What is needed:
Exactly retype the opening line of the entries and every line after it, ending with the line that contains "2. Share the specific error message". Skip all pictures.

[Collected data]
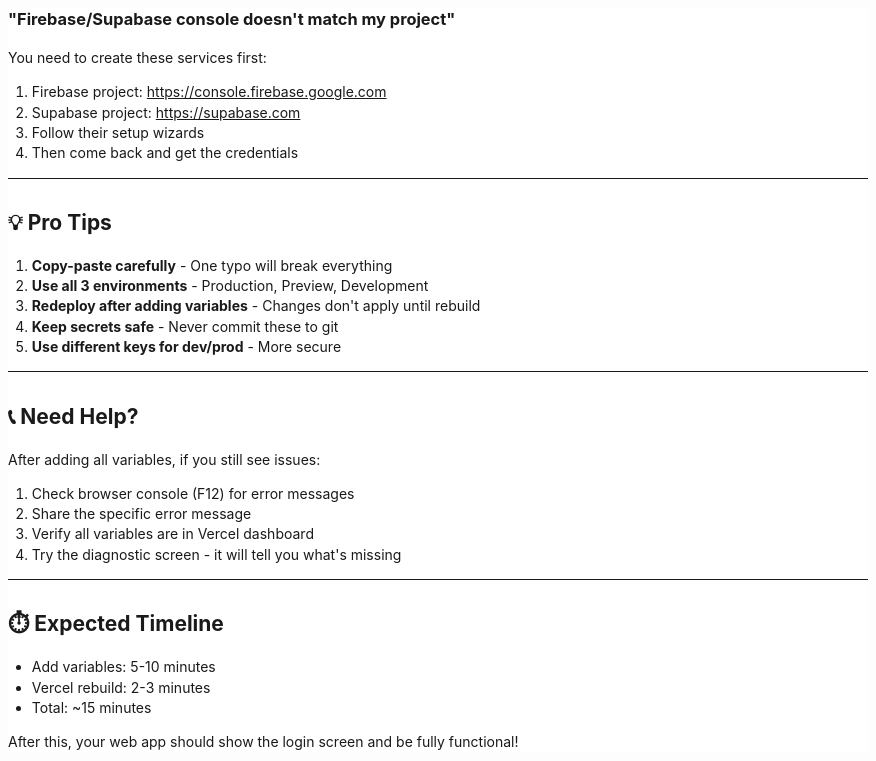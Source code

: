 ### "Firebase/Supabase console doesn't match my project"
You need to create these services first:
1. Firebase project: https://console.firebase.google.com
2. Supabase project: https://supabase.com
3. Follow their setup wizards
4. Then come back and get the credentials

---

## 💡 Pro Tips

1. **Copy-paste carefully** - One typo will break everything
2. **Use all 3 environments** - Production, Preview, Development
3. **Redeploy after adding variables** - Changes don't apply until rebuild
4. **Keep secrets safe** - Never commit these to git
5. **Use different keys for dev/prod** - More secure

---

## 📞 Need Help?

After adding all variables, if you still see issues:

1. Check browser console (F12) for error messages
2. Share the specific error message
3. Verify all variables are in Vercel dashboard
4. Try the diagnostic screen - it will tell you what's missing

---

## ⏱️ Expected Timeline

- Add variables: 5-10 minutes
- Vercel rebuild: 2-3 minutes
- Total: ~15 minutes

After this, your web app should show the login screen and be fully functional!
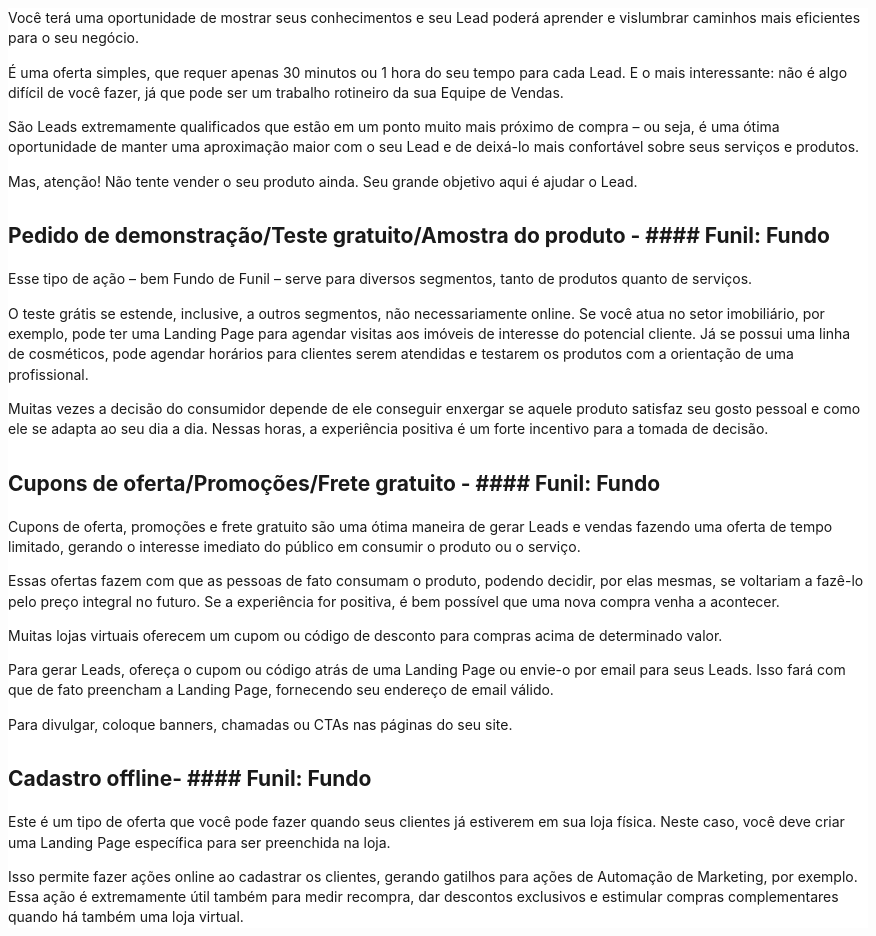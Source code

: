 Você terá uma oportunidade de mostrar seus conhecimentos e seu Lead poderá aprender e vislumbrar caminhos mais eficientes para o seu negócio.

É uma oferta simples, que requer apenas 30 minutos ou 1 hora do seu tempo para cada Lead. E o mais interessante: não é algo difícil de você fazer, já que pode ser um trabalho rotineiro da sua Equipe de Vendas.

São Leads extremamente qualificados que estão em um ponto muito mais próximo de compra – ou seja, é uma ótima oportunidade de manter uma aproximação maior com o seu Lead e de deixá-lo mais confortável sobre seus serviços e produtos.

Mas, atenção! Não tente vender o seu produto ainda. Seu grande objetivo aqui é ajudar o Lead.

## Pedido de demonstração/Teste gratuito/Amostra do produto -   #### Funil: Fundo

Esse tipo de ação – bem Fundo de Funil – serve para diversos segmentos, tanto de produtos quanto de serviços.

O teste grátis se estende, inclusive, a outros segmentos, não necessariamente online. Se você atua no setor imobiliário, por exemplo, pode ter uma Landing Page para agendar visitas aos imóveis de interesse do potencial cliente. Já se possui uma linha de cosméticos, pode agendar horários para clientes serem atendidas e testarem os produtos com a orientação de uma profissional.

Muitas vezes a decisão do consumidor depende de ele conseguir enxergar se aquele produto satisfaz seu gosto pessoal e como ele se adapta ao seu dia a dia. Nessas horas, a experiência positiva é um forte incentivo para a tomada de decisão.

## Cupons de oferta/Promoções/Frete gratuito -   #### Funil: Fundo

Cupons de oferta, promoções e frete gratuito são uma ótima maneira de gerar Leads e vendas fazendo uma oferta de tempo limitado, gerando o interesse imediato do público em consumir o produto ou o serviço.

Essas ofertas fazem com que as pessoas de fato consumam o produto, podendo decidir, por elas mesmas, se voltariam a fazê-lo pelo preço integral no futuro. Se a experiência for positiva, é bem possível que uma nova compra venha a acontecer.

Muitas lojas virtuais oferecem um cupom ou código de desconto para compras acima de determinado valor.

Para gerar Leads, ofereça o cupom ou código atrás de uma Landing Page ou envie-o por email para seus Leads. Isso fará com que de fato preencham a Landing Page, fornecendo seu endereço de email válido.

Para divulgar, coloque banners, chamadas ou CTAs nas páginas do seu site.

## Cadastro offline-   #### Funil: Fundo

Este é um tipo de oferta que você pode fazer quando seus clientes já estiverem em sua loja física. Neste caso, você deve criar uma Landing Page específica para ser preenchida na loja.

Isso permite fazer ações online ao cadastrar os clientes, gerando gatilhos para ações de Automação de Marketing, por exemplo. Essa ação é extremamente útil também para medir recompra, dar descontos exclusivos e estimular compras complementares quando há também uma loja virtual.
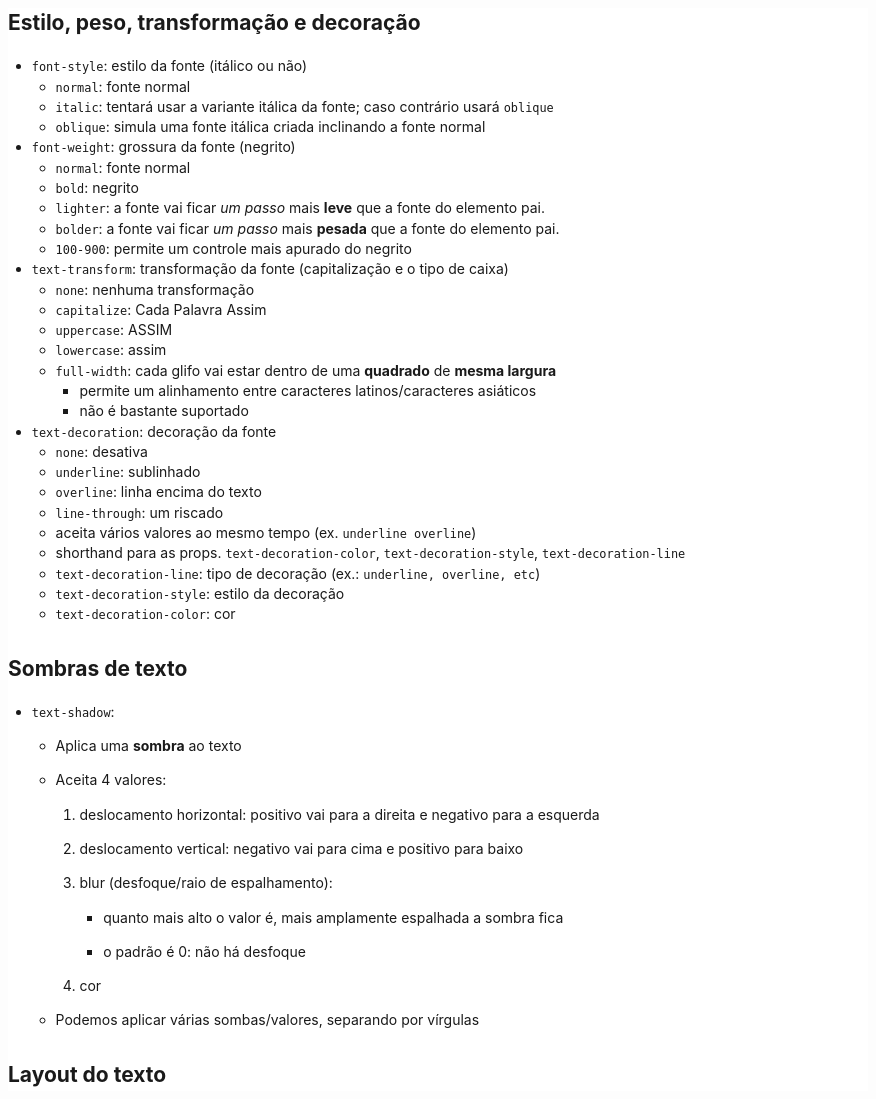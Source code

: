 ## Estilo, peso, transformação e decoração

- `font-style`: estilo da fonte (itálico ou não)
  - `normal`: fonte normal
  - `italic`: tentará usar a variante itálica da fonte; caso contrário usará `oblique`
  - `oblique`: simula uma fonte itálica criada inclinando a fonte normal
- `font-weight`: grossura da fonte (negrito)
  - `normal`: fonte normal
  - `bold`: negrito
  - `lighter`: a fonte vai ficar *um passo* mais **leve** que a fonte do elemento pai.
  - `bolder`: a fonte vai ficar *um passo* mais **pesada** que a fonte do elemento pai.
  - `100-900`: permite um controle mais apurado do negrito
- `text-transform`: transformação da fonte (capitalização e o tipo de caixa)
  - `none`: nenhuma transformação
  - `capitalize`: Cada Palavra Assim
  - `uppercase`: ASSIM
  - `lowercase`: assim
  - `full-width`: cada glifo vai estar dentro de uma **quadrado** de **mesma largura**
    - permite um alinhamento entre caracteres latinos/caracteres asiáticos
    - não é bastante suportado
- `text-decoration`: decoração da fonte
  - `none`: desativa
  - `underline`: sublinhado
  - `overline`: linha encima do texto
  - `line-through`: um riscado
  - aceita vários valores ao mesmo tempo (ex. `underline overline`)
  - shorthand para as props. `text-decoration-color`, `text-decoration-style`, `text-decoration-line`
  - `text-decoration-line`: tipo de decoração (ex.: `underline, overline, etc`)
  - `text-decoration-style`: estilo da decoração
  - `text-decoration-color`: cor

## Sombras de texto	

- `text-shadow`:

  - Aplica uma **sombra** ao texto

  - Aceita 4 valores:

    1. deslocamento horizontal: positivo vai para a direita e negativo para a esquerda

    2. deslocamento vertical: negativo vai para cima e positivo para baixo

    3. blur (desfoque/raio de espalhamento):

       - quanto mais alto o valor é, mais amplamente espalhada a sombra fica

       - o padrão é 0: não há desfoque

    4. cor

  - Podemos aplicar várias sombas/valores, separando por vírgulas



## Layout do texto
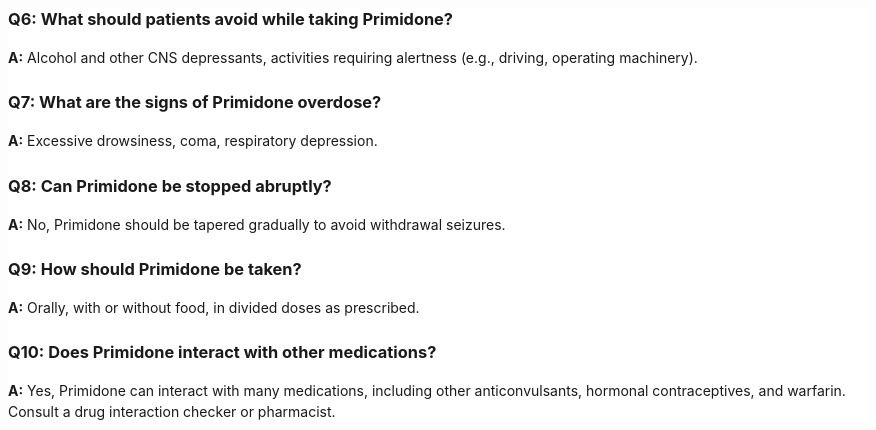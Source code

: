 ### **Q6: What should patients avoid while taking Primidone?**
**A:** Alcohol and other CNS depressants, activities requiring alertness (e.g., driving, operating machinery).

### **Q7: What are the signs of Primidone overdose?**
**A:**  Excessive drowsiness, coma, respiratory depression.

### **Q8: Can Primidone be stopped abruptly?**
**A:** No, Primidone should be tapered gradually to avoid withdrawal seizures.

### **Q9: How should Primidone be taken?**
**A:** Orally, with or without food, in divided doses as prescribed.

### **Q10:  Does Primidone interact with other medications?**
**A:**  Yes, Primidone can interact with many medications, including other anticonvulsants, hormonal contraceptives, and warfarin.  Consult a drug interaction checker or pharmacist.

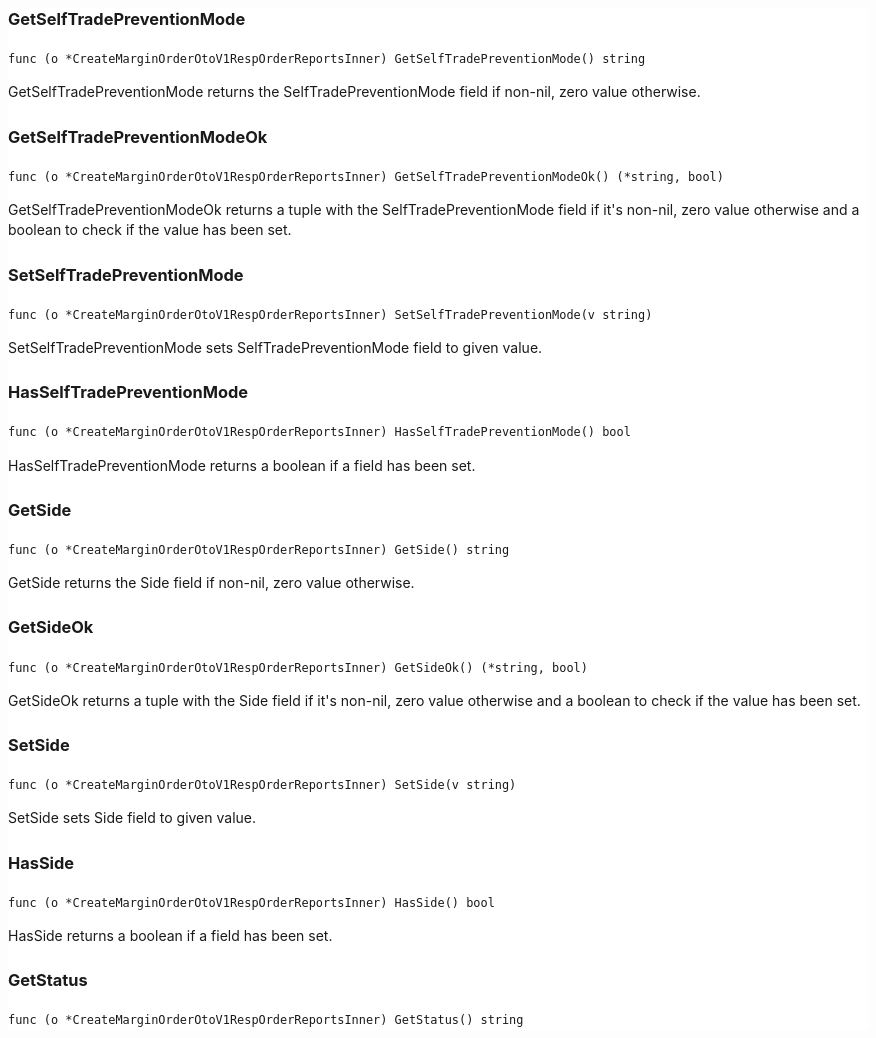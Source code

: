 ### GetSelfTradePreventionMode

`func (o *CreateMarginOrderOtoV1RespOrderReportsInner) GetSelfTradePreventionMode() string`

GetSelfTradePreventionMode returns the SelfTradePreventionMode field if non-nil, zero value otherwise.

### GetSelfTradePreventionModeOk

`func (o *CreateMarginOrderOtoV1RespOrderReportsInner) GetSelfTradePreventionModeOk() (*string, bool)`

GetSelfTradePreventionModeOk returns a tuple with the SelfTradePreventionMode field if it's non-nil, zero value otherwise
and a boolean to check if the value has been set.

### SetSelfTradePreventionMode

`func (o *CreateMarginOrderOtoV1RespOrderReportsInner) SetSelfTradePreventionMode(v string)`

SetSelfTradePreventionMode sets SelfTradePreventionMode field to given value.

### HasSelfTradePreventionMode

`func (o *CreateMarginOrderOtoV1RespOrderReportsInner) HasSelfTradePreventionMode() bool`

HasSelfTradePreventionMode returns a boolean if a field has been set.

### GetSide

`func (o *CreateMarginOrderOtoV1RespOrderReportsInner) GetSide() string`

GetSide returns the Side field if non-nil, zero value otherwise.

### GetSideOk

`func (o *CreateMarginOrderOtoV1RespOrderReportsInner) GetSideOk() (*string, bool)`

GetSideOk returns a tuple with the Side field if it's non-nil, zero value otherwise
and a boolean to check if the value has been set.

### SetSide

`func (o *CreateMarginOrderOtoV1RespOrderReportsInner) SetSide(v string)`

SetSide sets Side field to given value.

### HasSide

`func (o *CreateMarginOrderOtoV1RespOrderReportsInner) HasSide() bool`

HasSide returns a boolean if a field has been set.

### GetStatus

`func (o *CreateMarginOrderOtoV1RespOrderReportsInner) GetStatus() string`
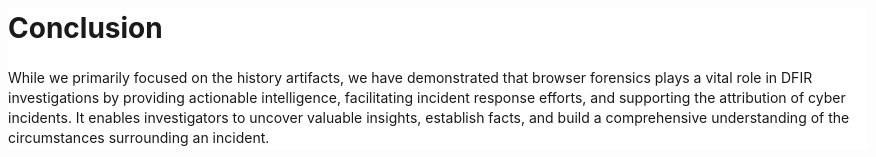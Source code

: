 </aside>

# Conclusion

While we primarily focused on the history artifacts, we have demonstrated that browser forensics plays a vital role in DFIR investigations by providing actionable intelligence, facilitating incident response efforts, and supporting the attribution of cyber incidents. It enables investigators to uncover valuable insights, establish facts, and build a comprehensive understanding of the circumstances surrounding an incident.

Completed exercise:
Source code

: ### "Firebase/Supabase console doesn't match my project"
You need to create these services first:
1. Firebase project: https://console.firebase.google.com
2. Supabase project: https://supabase.com
3. Follow their setup wizards
4. Then come back and get the credentials

---

## 💡 Pro Tips

1. **Copy-paste carefully** - One typo will break everything
2. **Use all 3 environments** - Production, Preview, Development
3. **Redeploy after adding variables** - Changes don't apply until rebuild
4. **Keep secrets safe** - Never commit these to git
5. **Use different keys for dev/prod** - More secure

---

## 📞 Need Help?

After adding all variables, if you still see issues:

1. Check browser console (F12) for error messages
2. Share the specific error message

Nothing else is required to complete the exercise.